As I begin this third and final installment of my response to the New York Times’ article I ask you to remember when you were a kid and you really wanted to do something that you inherently knew was going to be a tough sell to mom and dad. If your parents were like mine, their modes of response were in diametric opposition. Dad tended to be direct, leaving little room for negotiation:
“Dad, can I go to the movies…?”
“Why? Everyone else is going”.
“Because I said so”
Mom preferred more of the “Socratic Method”, fending off my questions with questions of her own:
“Mom, can I go to the movies…?”
“Why? Everyone else is going”.
“If everyone else was jumping off a cliff would you?”
Although I’ve often wondered what my mom would have said if I would have ever answered yes—probably escalate the issue to my dad whose reaction would have emulated Bruce Banner’s transformation into the Hulk–she did have a point. I think mom’s question offers a good cautionary note for many of today’s data center providers who seem to be so eager to prove their energy efficiency bone fides that they don’t consider their actions in a broader context.
Considering the actions to take regarding energy efficiency within a holistic context seems like a common sense approach but many data center providers, and their customers, seem to make their efficiency decisions solely on the basis of demonstrating that they are “greener” than the next guy without taking into account their overall business impact. They seem to forget that the concept of efficiency also extends to their deployment of capital. For providers this efficiency is expressed in terms of their ROI, and for our customers the yardstick is their ability to reduce the amount of capital that they deploy. Failure to consider the long-term ramifications of investments to promote efficiency can have substantial consequences.
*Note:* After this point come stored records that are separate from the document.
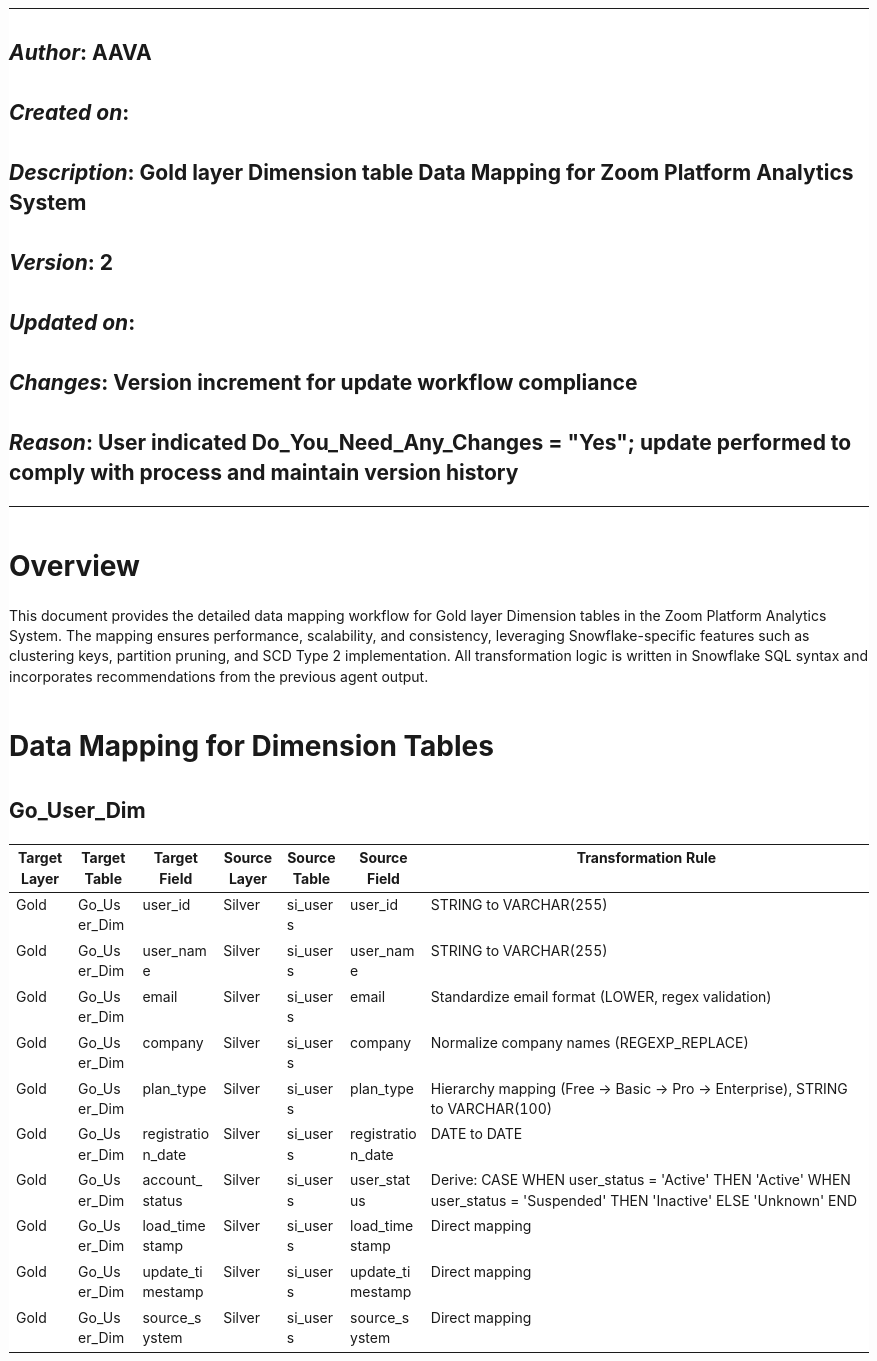 _____________________________________________
## *Author*: AAVA
## *Created on*:   
## *Description*: Gold layer Dimension table Data Mapping for Zoom Platform Analytics System
## *Version*: 2 
## *Updated on*: 
## *Changes*: Version increment for update workflow compliance
## *Reason*: User indicated Do_You_Need_Any_Changes = "Yes"; update performed to comply with process and maintain version history
_____________________________________________

# Overview
This document provides the detailed data mapping workflow for Gold layer Dimension tables in the Zoom Platform Analytics System. The mapping ensures performance, scalability, and consistency, leveraging Snowflake-specific features such as clustering keys, partition pruning, and SCD Type 2 implementation. All transformation logic is written in Snowflake SQL syntax and incorporates recommendations from the previous agent output.

# Data Mapping for Dimension Tables

## Go_User_Dim
| Target Layer | Target Table    | Target Field        | Source Layer | Source Table   | Source Field      | Transformation Rule |
|--------------|----------------|---------------------|--------------|---------------|------------------|---------------------|
| Gold         | Go_User_Dim    | user_id             | Silver       | si_users      | user_id          | STRING to VARCHAR(255) |
| Gold         | Go_User_Dim    | user_name           | Silver       | si_users      | user_name        | STRING to VARCHAR(255) |
| Gold         | Go_User_Dim    | email               | Silver       | si_users      | email            | Standardize email format (LOWER, regex validation) |
| Gold         | Go_User_Dim    | company             | Silver       | si_users      | company          | Normalize company names (REGEXP_REPLACE) |
| Gold         | Go_User_Dim    | plan_type           | Silver       | si_users      | plan_type        | Hierarchy mapping (Free → Basic → Pro → Enterprise), STRING to VARCHAR(100) |
| Gold         | Go_User_Dim    | registration_date   | Silver       | si_users      | registration_date| DATE to DATE |
| Gold         | Go_User_Dim    | account_status      | Silver       | si_users      | user_status      | Derive: CASE WHEN user_status = 'Active' THEN 'Active' WHEN user_status = 'Suspended' THEN 'Inactive' ELSE 'Unknown' END |
| Gold         | Go_User_Dim    | load_timestamp      | Silver       | si_users      | load_timestamp   | Direct mapping |
| Gold         | Go_User_Dim    | update_timestamp    | Silver       | si_users      | update_timestamp | Direct mapping |
| Gold         | Go_User_Dim    | source_system       | Silver       | si_users      | source_system    | Direct mapping |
Since both providers and customers must evaluate the effectiveness of their efforts by examining TCO over the time period they have allocated to their data center’s operation, on-going operational expense provides us with the best place to illustrate the importance of holistically evaluating your “efficiency” based decisions. Let’s say a provider is looking at purchasing an evaporative cooling system. It costs $1 million, but boy is it efficient, and I can use it as bullet point in the “How Green I am” section of my brochure. For many providers, and customers, their analysis ends here, without any consideration of the other elements that would affect their decision like their on-going water costs and the system’s actual impact on energy usage. If the corresponding water costs are $500,000 for 3 million gallons of water annually and it lowers PUE by a tenth of a point, have they achieved their desired efficiency goals—including those pertaining to the capital expended? The point here is that in a rush to demonstrate their commitment to energy efficiency many in the industry make very inefficient decisions. While they may be making the New York Times and Greenpeace happy, the marketplace doesn’t give points for good intentions and they will ultimately pay for the shallowness of their evaluative processes. Addressing external pressures may breed good will, but only the use of a holistic approach focused on eliminating waste (unnecessary costs for example) can ensure long term viability, or to paraphrase your mom, “just because everyone is doing it doesn’t mean you should too”.